You have made it clear that you are not fond of President Obama before. At first I was shocked that anyone writing about art would have an opinion against Obama. But then I think about what was said to us artists during the campaign and the promises that have yet to happen and I get frustrated as well. How does this choice support artists in the United States? It does not represent me or how I view myself as an American. This administration only supports US art when it needs US votes!!! I vote Democrat if you are wondering. Thanks for hitting on his!!!

Stephen Washburn
"The bones of the dead horse have been reduced to dust-- yet the theme continues to be kicked."

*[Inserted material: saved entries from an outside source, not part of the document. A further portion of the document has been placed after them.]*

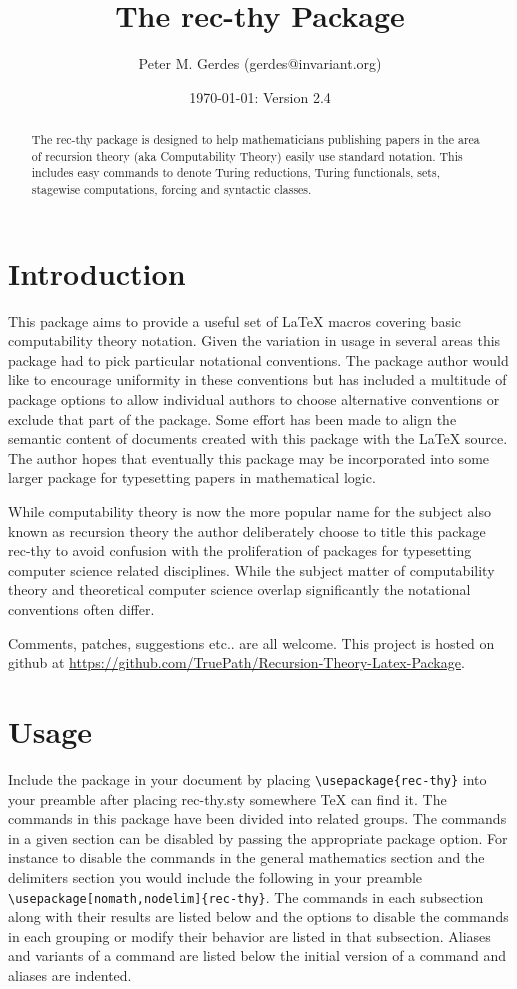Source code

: \documentclass[leqno,11pt]{amsart}
\title{The rec-thy Package}
\author{Peter M. Gerdes (gerdes@invariant.org)}
\date{\today: Version 2.4}
\begin{document}
\maketitle


\begin{abstract}
\noindent The rec-thy package is designed to help mathematicians publishing papers in the area of recursion theory (aka Computability Theory) easily use standard notation.  This includes easy commands to denote Turing reductions, Turing functionals, \ce sets, stagewise computations, forcing and syntactic classes.
\end{abstract}



\section{Introduction}
This package aims to provide a useful set of \LaTeX { }macros covering basic computability theory notation.  Given the variation in usage in several areas this package had to pick particular notational conventions.  The package author would like to encourage uniformity in these conventions but has included a multitude of package options to allow individual authors to choose alternative conventions or exclude that part of the package.  Some effort has been made to align the semantic content of documents created with this package with the \LaTeX { }source.  The author hopes that eventually this package may be incorporated into some larger package for typesetting papers in mathematical logic.

While computability theory is now the more popular name for the subject also known as recursion theory the author deliberately choose to title this package rec-thy to avoid confusion with the proliferation of packages for typesetting computer science related disciplines.  While the subject matter of computability theory and theoretical computer science overlap significantly the notational conventions often differ.

Comments, patches, suggestions etc.. are all welcome.  This project is hosted on github at \href{https://github.com/TruePath/Recursion-Theory-Latex-Package}{https://github.com/TruePath/Recursion-Theory-Latex-Package}.

\section{Usage}
Include the package in your document by placing \verb=\usepackage{rec-thy}= into your preamble after placing rec-thy.sty somewhere \TeX{ } can find it.  The commands in this package have been divided into related groups.  The commands in a given section can be disabled by passing the appropriate package option.  For instance to disable the commands in the general mathematics section and the delimiters section you would include the following in your preamble \verb=\usepackage[nomath,nodelim]{rec-thy}=.  The commands in each subsection along with their results are listed below and the options to disable the commands in each grouping or modify their behavior are listed in that subsection.  Aliases and variants of a command are listed below the initial version of a command and aliases are indented.
\end{document}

Thanks for that image of this phenomena! I suppose kicking a dead horse doesn't take much courage.

I agree with Stephen. More courage would be tackling the subject of Islamic extremism with art. That would be politically incorrect though. Ha,ha,ha!!!

The VB is about the most shocking art. It would have been more shocking if these two artists had made bowling pins out of world leaders the US government is not friends with and a bowling ball out of Osama bin Laden's head. Bowling is very American.

Brian Sherwin
Visual rhetoric against the US, if you will, is not 'wrong'. There is a place for it. I just think it has become easy-- boring. Show me something new already. Ha! I don't think these installations were appropriate at this time and at such a major art event. I don't think they fairly depict where the United States is at right now.

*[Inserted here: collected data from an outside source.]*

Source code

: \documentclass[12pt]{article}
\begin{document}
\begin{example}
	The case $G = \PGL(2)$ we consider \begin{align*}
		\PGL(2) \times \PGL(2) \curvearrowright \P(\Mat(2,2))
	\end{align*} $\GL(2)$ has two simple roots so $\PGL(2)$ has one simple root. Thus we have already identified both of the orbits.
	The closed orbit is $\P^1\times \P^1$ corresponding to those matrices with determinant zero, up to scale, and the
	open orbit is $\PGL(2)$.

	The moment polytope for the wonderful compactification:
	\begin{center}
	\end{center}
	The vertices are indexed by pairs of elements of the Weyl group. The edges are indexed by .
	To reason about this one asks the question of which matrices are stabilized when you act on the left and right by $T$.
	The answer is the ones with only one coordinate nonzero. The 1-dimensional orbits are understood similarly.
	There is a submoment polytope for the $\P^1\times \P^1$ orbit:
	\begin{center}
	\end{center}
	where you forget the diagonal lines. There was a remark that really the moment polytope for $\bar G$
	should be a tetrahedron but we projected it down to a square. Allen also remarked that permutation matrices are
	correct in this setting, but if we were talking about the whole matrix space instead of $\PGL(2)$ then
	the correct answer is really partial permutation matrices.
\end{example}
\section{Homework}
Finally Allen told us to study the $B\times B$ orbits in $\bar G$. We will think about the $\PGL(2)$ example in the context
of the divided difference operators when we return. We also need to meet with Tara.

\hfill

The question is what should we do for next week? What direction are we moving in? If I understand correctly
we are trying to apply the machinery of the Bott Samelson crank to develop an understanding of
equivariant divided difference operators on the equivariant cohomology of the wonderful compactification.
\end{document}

Glena -- you won't see visual social commentary like that because it would be considered "hateful" or "racist". There are two easy targets to speak out against within the mainstream contemporary art world. Those two targets are the US and Christ. 'Attack' any other country as much or any religious figure with the same intent and the cloud of political correctness can soon be seen over head.

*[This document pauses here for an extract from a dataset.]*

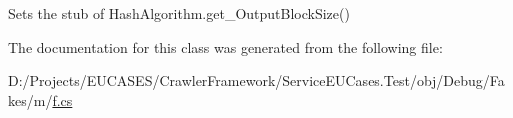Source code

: Sets the stub of Hash\-Algorithm.\-get\-\_\-\-Output\-Block\-Size()



The documentation for this class was generated from the following file\-:\begin{DoxyCompactItemize}
\item 
D\-:/\-Projects/\-E\-U\-C\-A\-S\-E\-S/\-Crawler\-Framework/\-Service\-E\-U\-Cases.\-Test/obj/\-Debug/\-Fakes/m/\hyperlink{m_2f_8cs}{f.\-cs}\end{DoxyCompactItemize}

The professional art world is spineless in that regard.

Brian Sherwin
We see the same thing with politicians and how they are depicted in art. A work of art involving Sarah Palin topless dancing around a poll would be considered acceptable by the professional mainstream contemporary art world. A work of art involving Michelle Obama in the same scenario would be labeled as racist or worse.

I can recall dozens of works that involved President Bush with a gun scope target over his head and few complained. If the is done with President Obama people get into an uproar. This all goes back to the bias that exists within the art world in general. I'm not saying that either direction is 'good'-- I just find it interesting that one image can be considered 'brilliant' while the other is considered 'horrible' just because of who or what is involved.

Brian Sherwin
Just to be clear-- I'm not a fan of Sarah Palin.